(What you have to do)
Nothing but an exact repeat of the data, with pictures removed, belongs in the answer.

*** Opening Provided records ***

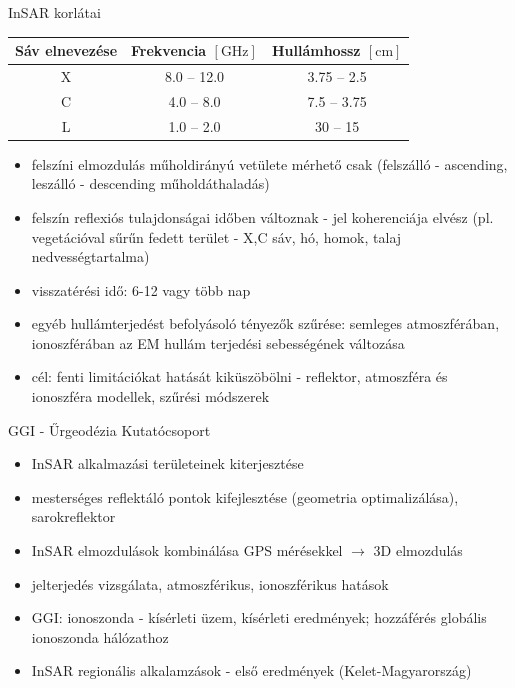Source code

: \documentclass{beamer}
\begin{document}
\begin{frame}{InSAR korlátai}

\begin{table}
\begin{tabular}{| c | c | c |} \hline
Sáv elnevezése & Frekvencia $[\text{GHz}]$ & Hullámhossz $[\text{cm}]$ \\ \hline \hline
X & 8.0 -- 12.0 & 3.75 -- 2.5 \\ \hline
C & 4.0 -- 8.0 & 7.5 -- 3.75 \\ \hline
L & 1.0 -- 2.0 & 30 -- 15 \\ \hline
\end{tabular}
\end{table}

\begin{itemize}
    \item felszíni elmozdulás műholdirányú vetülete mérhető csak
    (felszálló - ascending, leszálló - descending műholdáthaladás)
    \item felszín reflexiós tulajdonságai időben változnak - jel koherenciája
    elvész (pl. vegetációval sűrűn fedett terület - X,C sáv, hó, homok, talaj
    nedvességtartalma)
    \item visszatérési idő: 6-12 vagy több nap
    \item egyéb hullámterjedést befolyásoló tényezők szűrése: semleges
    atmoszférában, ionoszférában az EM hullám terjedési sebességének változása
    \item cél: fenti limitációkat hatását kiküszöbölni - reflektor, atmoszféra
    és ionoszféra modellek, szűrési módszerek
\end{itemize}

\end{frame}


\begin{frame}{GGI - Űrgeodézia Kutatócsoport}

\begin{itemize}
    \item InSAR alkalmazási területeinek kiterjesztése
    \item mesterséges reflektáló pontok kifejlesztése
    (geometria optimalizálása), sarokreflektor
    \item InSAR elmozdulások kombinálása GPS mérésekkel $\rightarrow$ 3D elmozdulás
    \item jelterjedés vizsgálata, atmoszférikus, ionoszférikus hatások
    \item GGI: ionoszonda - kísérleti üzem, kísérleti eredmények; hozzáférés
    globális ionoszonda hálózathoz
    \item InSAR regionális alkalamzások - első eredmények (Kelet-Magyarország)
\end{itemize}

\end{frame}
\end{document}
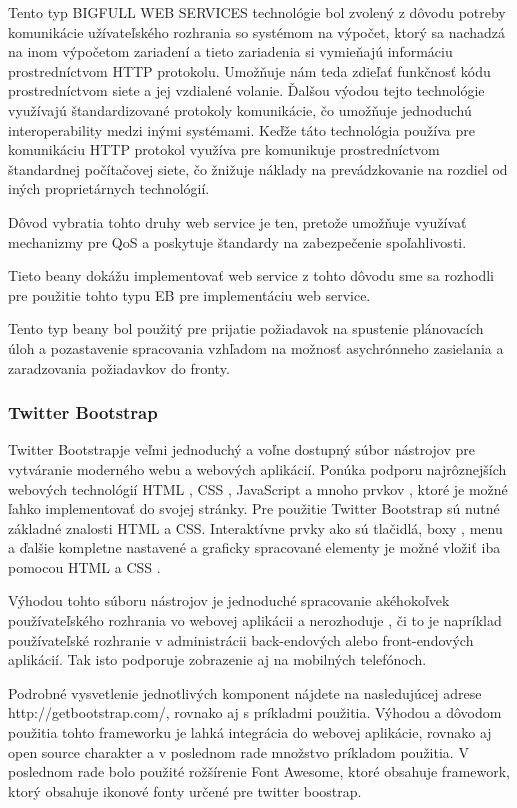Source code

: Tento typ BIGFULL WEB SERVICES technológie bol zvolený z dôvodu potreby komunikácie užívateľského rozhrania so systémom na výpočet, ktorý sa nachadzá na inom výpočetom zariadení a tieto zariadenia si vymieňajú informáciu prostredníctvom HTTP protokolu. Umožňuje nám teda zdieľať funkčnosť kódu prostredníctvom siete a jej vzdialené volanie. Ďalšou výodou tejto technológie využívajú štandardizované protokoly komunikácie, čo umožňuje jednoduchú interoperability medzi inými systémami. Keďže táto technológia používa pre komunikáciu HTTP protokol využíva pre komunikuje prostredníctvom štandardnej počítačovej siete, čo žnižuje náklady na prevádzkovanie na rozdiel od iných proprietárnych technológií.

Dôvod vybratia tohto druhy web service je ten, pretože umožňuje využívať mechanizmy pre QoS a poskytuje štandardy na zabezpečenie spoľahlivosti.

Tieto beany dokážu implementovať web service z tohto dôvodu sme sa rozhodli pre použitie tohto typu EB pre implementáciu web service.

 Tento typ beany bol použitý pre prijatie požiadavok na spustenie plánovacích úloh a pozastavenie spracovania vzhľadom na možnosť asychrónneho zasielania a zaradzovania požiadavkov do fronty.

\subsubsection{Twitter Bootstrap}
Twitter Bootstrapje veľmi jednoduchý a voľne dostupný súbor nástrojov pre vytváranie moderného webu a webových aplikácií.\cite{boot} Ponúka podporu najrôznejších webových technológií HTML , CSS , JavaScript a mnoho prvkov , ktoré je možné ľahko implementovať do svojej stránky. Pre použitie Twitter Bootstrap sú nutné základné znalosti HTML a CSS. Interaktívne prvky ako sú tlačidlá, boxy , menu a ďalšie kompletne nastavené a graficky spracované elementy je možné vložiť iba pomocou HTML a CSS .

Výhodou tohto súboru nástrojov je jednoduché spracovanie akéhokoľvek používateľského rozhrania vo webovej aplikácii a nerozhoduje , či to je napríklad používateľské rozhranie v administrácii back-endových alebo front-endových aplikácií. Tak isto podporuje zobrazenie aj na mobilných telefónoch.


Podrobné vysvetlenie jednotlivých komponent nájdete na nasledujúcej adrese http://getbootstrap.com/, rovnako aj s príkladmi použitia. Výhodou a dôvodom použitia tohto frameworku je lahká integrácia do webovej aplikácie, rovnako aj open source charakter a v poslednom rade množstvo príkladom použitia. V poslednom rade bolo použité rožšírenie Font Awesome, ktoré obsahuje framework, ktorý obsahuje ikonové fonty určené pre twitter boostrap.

*** Closing Provided records ***

(Exercise output)
Source code

: \documentclass{beamer}
\begin{document}
\begin{frame}{InSAR korlátai}

\begin{table}
\begin{tabular}{| c | c | c |} \hline
Sáv elnevezése & Frekvencia $[\text{GHz}]$ & Hullámhossz $[\text{cm}]$ \\ \hline \hline
X & 8.0 -- 12.0 & 3.75 -- 2.5 \\ \hline
C & 4.0 -- 8.0 & 7.5 -- 3.75 \\ \hline
L & 1.0 -- 2.0 & 30 -- 15 \\ \hline
\end{tabular}
\end{table}

\begin{itemize}
    \item felszíni elmozdulás műholdirányú vetülete mérhető csak
    (felszálló - ascending, leszálló - descending műholdáthaladás)
    \item felszín reflexiós tulajdonságai időben változnak - jel koherenciája
    elvész (pl. vegetációval sűrűn fedett terület - X,C sáv, hó, homok, talaj
    nedvességtartalma)
    \item visszatérési idő: 6-12 vagy több nap
    \item egyéb hullámterjedést befolyásoló tényezők szűrése: semleges
    atmoszférában, ionoszférában az EM hullám terjedési sebességének változása
    \item cél: fenti limitációkat hatását kiküszöbölni - reflektor, atmoszféra
    és ionoszféra modellek, szűrési módszerek
\end{itemize}

\end{frame}


\begin{frame}{GGI - Űrgeodézia Kutatócsoport}

\begin{itemize}
    \item InSAR alkalmazási területeinek kiterjesztése
    \item mesterséges reflektáló pontok kifejlesztése
    (geometria optimalizálása), sarokreflektor
    \item InSAR elmozdulások kombinálása GPS mérésekkel $\rightarrow$ 3D elmozdulás
    \item jelterjedés vizsgálata, atmoszférikus, ionoszférikus hatások
    \item GGI: ionoszonda - kísérleti üzem, kísérleti eredmények; hozzáférés
    globális ionoszonda hálózathoz
    \item InSAR regionális alkalamzások - első eredmények (Kelet-Magyarország)
\end{itemize}

\end{frame}
\end{document}
Source code

: Tento typ BIGFULL WEB SERVICES technológie bol zvolený z dôvodu potreby komunikácie užívateľského rozhrania so systémom na výpočet, ktorý sa nachadzá na inom výpočetom zariadení a tieto zariadenia si vymieňajú informáciu prostredníctvom HTTP protokolu. Umožňuje nám teda zdieľať funkčnosť kódu prostredníctvom siete a jej vzdialené volanie. Ďalšou výodou tejto technológie využívajú štandardizované protokoly komunikácie, čo umožňuje jednoduchú interoperability medzi inými systémami. Keďže táto technológia používa pre komunikáciu HTTP protokol využíva pre komunikuje prostredníctvom štandardnej počítačovej siete, čo žnižuje náklady na prevádzkovanie na rozdiel od iných proprietárnych technológií.

Dôvod vybratia tohto druhy web service je ten, pretože umožňuje využívať mechanizmy pre QoS a poskytuje štandardy na zabezpečenie spoľahlivosti.

Tieto beany dokážu implementovať web service z tohto dôvodu sme sa rozhodli pre použitie tohto typu EB pre implementáciu web service.

 Tento typ beany bol použitý pre prijatie požiadavok na spustenie plánovacích úloh a pozastavenie spracovania vzhľadom na možnosť asychrónneho zasielania a zaradzovania požiadavkov do fronty.

\subsubsection{Twitter Bootstrap}
Twitter Bootstrapje veľmi jednoduchý a voľne dostupný súbor nástrojov pre vytváranie moderného webu a webových aplikácií.\cite{boot} Ponúka podporu najrôznejších webových technológií HTML , CSS , JavaScript a mnoho prvkov , ktoré je možné ľahko implementovať do svojej stránky. Pre použitie Twitter Bootstrap sú nutné základné znalosti HTML a CSS. Interaktívne prvky ako sú tlačidlá, boxy , menu a ďalšie kompletne nastavené a graficky spracované elementy je možné vložiť iba pomocou HTML a CSS .

Výhodou tohto súboru nástrojov je jednoduché spracovanie akéhokoľvek používateľského rozhrania vo webovej aplikácii a nerozhoduje , či to je napríklad používateľské rozhranie v administrácii back-endových alebo front-endových aplikácií. Tak isto podporuje zobrazenie aj na mobilných telefónoch.


Podrobné vysvetlenie jednotlivých komponent nájdete na nasledujúcej adrese http://getbootstrap.com/, rovnako aj s príkladmi použitia. Výhodou a dôvodom použitia tohto frameworku je lahká integrácia do webovej aplikácie, rovnako aj open source charakter a v poslednom rade množstvo príkladom použitia. V poslednom rade bolo použité rožšírenie Font Awesome, ktoré obsahuje framework, ktorý obsahuje ikonové fonty určené pre twitter boostrap.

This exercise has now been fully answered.